Third-party filers (TPFs) are companies or law firms that solicit absent class members to provide services including (i) filing settlement claims on their behalf, (ii) compiling, where necessary, documentation or information to support those claims, and (iii) communicating with the claims administrator to perfect, cure, supplement, or otherwise assist their client with the claims filing process from inception through distribution of funds.
Many TPFs are former class action attorneys or claims administrators and are expert at filing claims. Because they know the process so well, they can add value for some claimants. But, problematically, they can also delay the process and create material additional work for the claims administrator, increasing the cost to the class and delaying payments.
TPFs typically charge their clients on contingency – they usually take a third of the claimant’s recovery.
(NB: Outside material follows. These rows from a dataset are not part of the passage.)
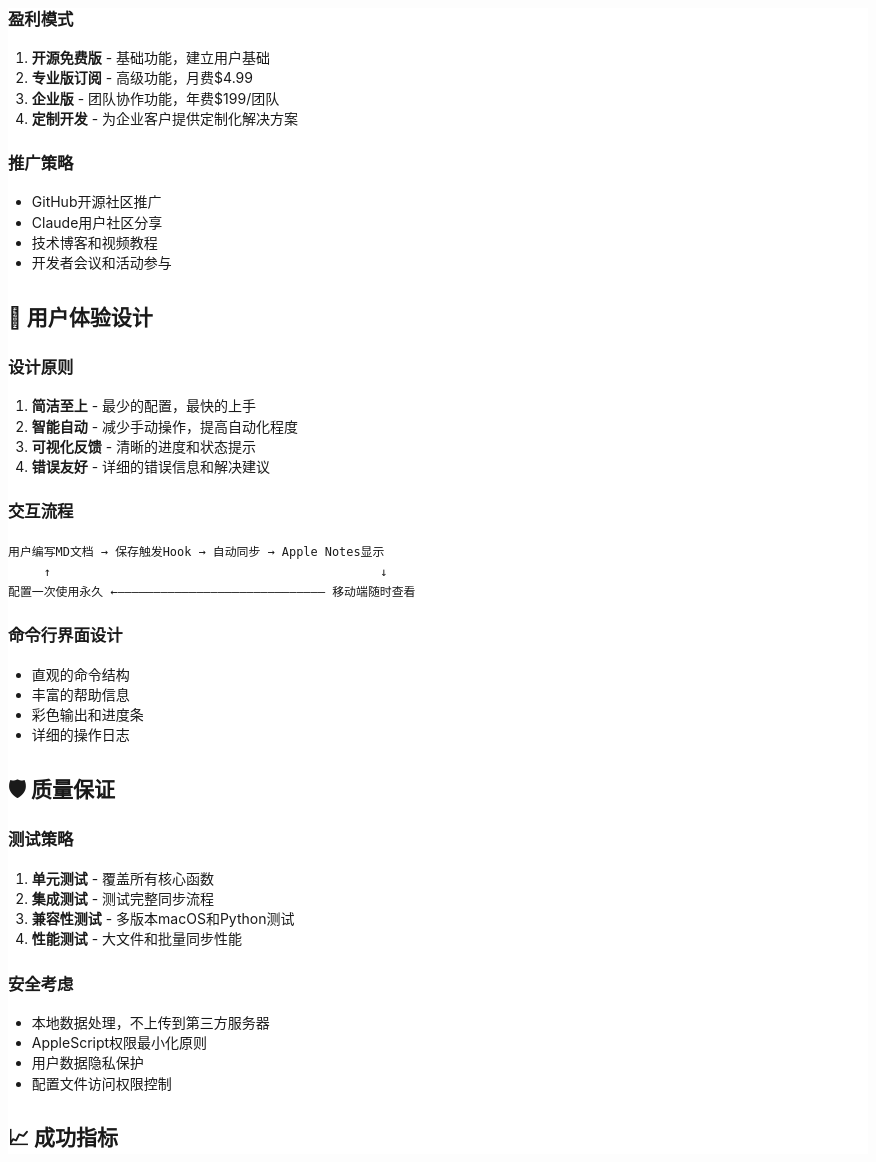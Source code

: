 ### 盈利模式
1. **开源免费版** - 基础功能，建立用户基础
2. **专业版订阅** - 高级功能，月费$4.99
3. **企业版** - 团队协作功能，年费$199/团队
4. **定制开发** - 为企业客户提供定制化解决方案

### 推广策略
- GitHub开源社区推广
- Claude用户社区分享
- 技术博客和视频教程
- 开发者会议和活动参与

## 🎨 用户体验设计

### 设计原则
1. **简洁至上** - 最少的配置，最快的上手
2. **智能自动** - 减少手动操作，提高自动化程度
3. **可视化反馈** - 清晰的进度和状态提示
4. **错误友好** - 详细的错误信息和解决建议

### 交互流程
```
用户编写MD文档 → 保存触发Hook → 自动同步 → Apple Notes显示
     ↑                                              ↓
配置一次使用永久 ←————————————————————————————— 移动端随时查看
```

### 命令行界面设计
- 直观的命令结构
- 丰富的帮助信息  
- 彩色输出和进度条
- 详细的操作日志

## 🛡️ 质量保证

### 测试策略
1. **单元测试** - 覆盖所有核心函数
2. **集成测试** - 测试完整同步流程
3. **兼容性测试** - 多版本macOS和Python测试
4. **性能测试** - 大文件和批量同步性能

### 安全考虑
- 本地数据处理，不上传到第三方服务器
- AppleScript权限最小化原则
- 用户数据隐私保护
- 配置文件访问权限控制

## 📈 成功指标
While this can be a value to clients with large claims or claimants who make claims in separate settlements with several defendants (as in some antitrust cases) they can also add little to no value for individuals who are already represented by class counsel. In those instances, the TPF simply reduces the claimant’s recovery by paying attorney’s fees twice, once with class counsels’ fee and again with the TPF fee.
TPFs are a reality of most large-scale settlement administrations. The market has spoken – they are here to stay. There are strategies that administrators and class counsel can employ to facilitate or discourage TPFs to file for their clients. That decision is informed by the goals of class counsel in any particular administration. TPFs can add benefits to the process but they can also add challenges that result in delays and increased costs to the class. The pros and cons of TPFs are discussed below.
Benefits of TPFs
The primary benefits of TPFs are (i) they file claims for claimants that otherwise would not, (ii) they provide correct and efficient documentation to claims administrators, (iii) they keep track of claims for institutional claims like brokerages for securities cases, (iv) they help client prepare complex claims documentation.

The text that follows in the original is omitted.